Следующий из этого третий вывод, очевидно, сводится к тому, что утрата права собственником разрушает всю иерархию прав на вещь; все эти права также утрачивают основания. Необходимо установление права собственности, а затем всех производных от него прав вновь. Отсюда столь важным становится механизм правопреемства как средства сохранения системы имущественных прав; отсюда же и такое явление, как первоначальное приобретение права собственности, отрицающее все сложившиеся права на вещь.

Частным следствием этих заключений является и тот, что никакое частное право на вещь невозможно без соотнесения с правом собственности и тем самым невозможно вне личных отношений с собственником. Поэтому и является ошибочным тезис о возможности вещных отношений с собственником обладателя какого-либо права на вещь (законного владельца). Отсюда видна абсурдность теории вещного права владения, выводимой некоторыми цивилистами из неверно читаемой нормы ст. 305 ГК.
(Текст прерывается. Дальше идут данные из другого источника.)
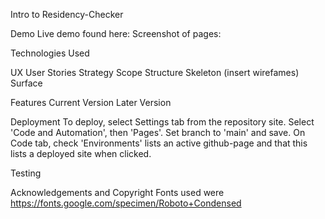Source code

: Intro to Residency-Checker

Demo
Live demo found here:
Screenshot of pages:

Technologies Used

UX
User Stories
Strategy
Scope
Structure
Skeleton (insert wirefames)
Surface

Features
Current Version
Later Version

Deployment
To deploy, select Settings tab from the repository site. Select 'Code and Automation', then 'Pages'. Set branch to 'main' and save. On Code tab, check 'Environments' lists an active github-page and that this lists a deployed site when clicked. 

Testing

Acknowledgements and Copyright
Fonts used were https://fonts.google.com/specimen/Roboto+Condensed 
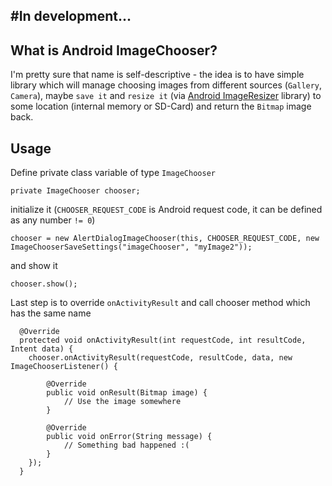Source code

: #In development...
--------

What is Android ImageChooser?
--------
I'm pretty sure that name is self-descriptive - the idea is to have simple library which will manage choosing images
from different sources (`Gallery`, `Camera`), maybe `save it` and `resize it` (via
[Android ImageResizer](https://github.com/svenkapudija/Android-ImageResizer) library) to some location (internal memory
or SD-Card) and return the `Bitmap` image back.

Usage
--------
Define private class variable of type `ImageChooser`

    private ImageChooser chooser;

initialize it (`CHOOSER_REQUEST_CODE` is Android request code, it can be defined as any number `!= 0`)

    chooser = new AlertDialogImageChooser(this, CHOOSER_REQUEST_CODE, new ImageChooserSaveSettings("imageChooser", "myImage2"));

and show it

    chooser.show();

Last step is to override `onActivityResult` and call chooser method which has the same name

      @Override
      protected void onActivityResult(int requestCode, int resultCode, Intent data) {
		chooser.onActivityResult(requestCode, resultCode, data, new ImageChooserListener() {

			@Override
			public void onResult(Bitmap image) {
				// Use the image somewhere
			}
  
			@Override
			public void onError(String message) {
				// Something bad happened :(
			}
		});
	  }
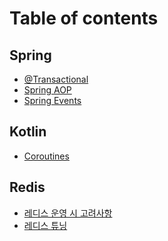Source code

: # Table of contents

## Spring

* [@Transactional](README.md)
* [Spring AOP](<README (4).md>)
* [Spring Events](<README (3).md>)

## Kotlin

* [Coroutines](<README (2).md>)

## Redis

* [레디스 운영 시 고려사항](<README (1).md>)
* [레디스 튜닝](redis/undefined-1.md)
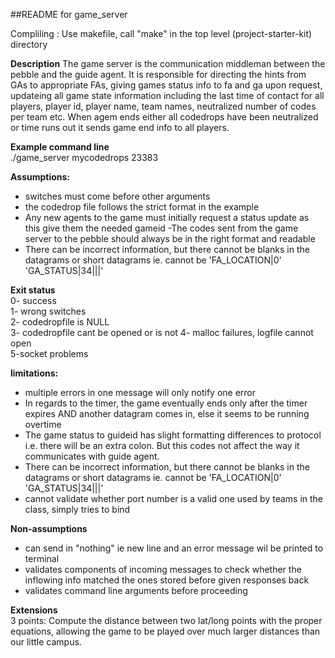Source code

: ##README for game_server

Compliling : Use makefile, call "make" in the top level (project-starter-kit) directory 

**Description**
The game server is the communication middleman between the pebble and the guide agent. It is responsible for directing the hints from GAs to appropriate FAs, giving games status info to fa and ga upon request, updateing all game state information including the last time of contact for all players, player id, player name, team names, neutralized number of codes per team etc. When agem ends either all codedrops have been neutralized or time runs out it sends game end info to all players.

**Example command line**  
./game_server mycodedrops 23383

**Assumptions:**
- switches must come before other arguments  
- the codedrop file follows the strict format in the example
- Any new agents to the game must initially request a status update as this give them the needed gameid
-The codes sent from the game server to the pebble should always be in the right format and readable
- There can be incorrect information, but there cannot be blanks in the datagrams or short datagrams ie. cannot be 'FA_LOCATION|0' 'GA_STATUS|34|||'

**Exit status**  
0- success  
1- wrong switches  
2- codedropfile is NULL  
3- codedropfile cant be opened or is not 
4- malloc failures, logfile cannot open  
5-socket problems

**limitations:** 
- multiple errors in one message will only notify one error
- In regards to the timer, the game eventually ends only after the timer expires AND another datagram comes in, else it seems to be running overtime
- The game status to guideid has slight formatting differences to protocol i.e. there will be an extra colon. But this codes not affect the way it communicates with guide agent.
- There can be incorrect information, but there cannot be blanks in the datagrams or short datagrams ie. cannot be 'FA_LOCATION|0' 'GA_STATUS|34|||'
- cannot validate whether port number is a valid one used by teams in the class, simply tries to bind

**Non-assumptions**
- can send in "nothing" ie new line and an error message wil be printed to terminal
- validates components of incoming messages to check whether the inflowing info matched the ones stored before given responses back
- validates command line arguments before proceeding


**Extensions**  
3 points: Compute the distance between two lat/long points with the proper equations, allowing the game to be played over much larger distances than our little campus.
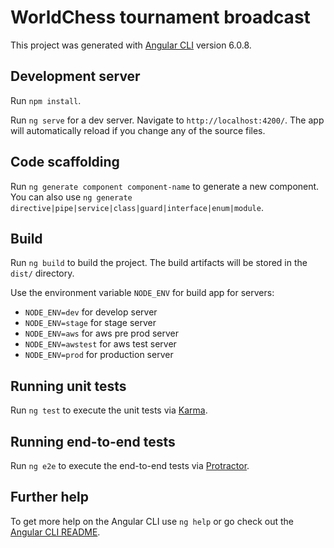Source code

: # WorldChess tournament broadcast

This project was generated with [Angular CLI](https://github.com/angular/angular-cli) version 6.0.8.

## Development server

Run `npm install`.

Run `ng serve` for a dev server. Navigate to `http://localhost:4200/`. The app will automatically reload if you change any of the source files.

## Code scaffolding

Run `ng generate component component-name` to generate a new component. You can also use `ng generate directive|pipe|service|class|guard|interface|enum|module`.

## Build

Run `ng build` to build the project. The build artifacts will be stored in the `dist/` directory.

Use the environment variable `NODE_ENV` for build app for servers:

- `NODE_ENV=dev` for develop server
- `NODE_ENV=stage` for stage server
- `NODE_ENV=aws` for aws pre prod server
- `NODE_ENV=awstest` for aws test server
- `NODE_ENV=prod` for production server


## Running unit tests

Run `ng test` to execute the unit tests via [Karma](https://karma-runner.github.io).

## Running end-to-end tests

Run `ng e2e` to execute the end-to-end tests via [Protractor](http://www.protractortest.org/).

## Further help

To get more help on the Angular CLI use `ng help` or go check out the [Angular CLI README](https://github.com/angular/angular-cli/blob/master/README.md).
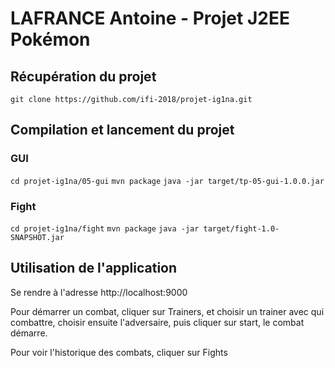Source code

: # LAFRANCE Antoine - Projet J2EE Pokémon

## Récupération du projet 

`git clone https://github.com/ifi-2018/projet-ig1na.git`

## Compilation et lancement du projet

### GUI

`cd projet-ig1na/05-gui`
`mvn package`
`java -jar target/tp-05-gui-1.0.0.jar`

### Fight

`cd projet-ig1na/fight`
`mvn package`
`java -jar target/fight-1.0-SNAPSHOT.jar`

## Utilisation de l'application

Se rendre à l'adresse http://localhost:9000

Pour démarrer un combat, cliquer sur Trainers, et choisir un trainer avec qui combattre, choisir ensuite l'adversaire, puis cliquer sur start, le combat démarre.

Pour voir l'historique des combats, cliquer sur Fights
Продолжением данного вывода является то, что наделение незаконного владельца каким угодно правом на вещь вопреки воле собственника невозможно. В известных случаях незаконный владелец приобретает право собственности на вещь, но исключительно в силу указания закона. Само по себе такое указание не имеет оснований ни в логике права собственности, ни в справедливости, а диктуется иными причинами.

На этом можно прервать цепь логических рассуждений, следуемых из определения собственности как самого лучшего права на вещь (тем более, что этим рассуждениям посвящены дальнейшие главы книги).

После этого бесплодность многословных и обстоятельных определений собственности, несмотря на содержащиеся в них указания на связь с экономикой, классовыми отношениями и пр. (а точнее, именно по причине этих указаний), становится совершенно очевидной, а сами эти определения представляются лишь данью верности давно обнаружившим свою несостоятельность теориям.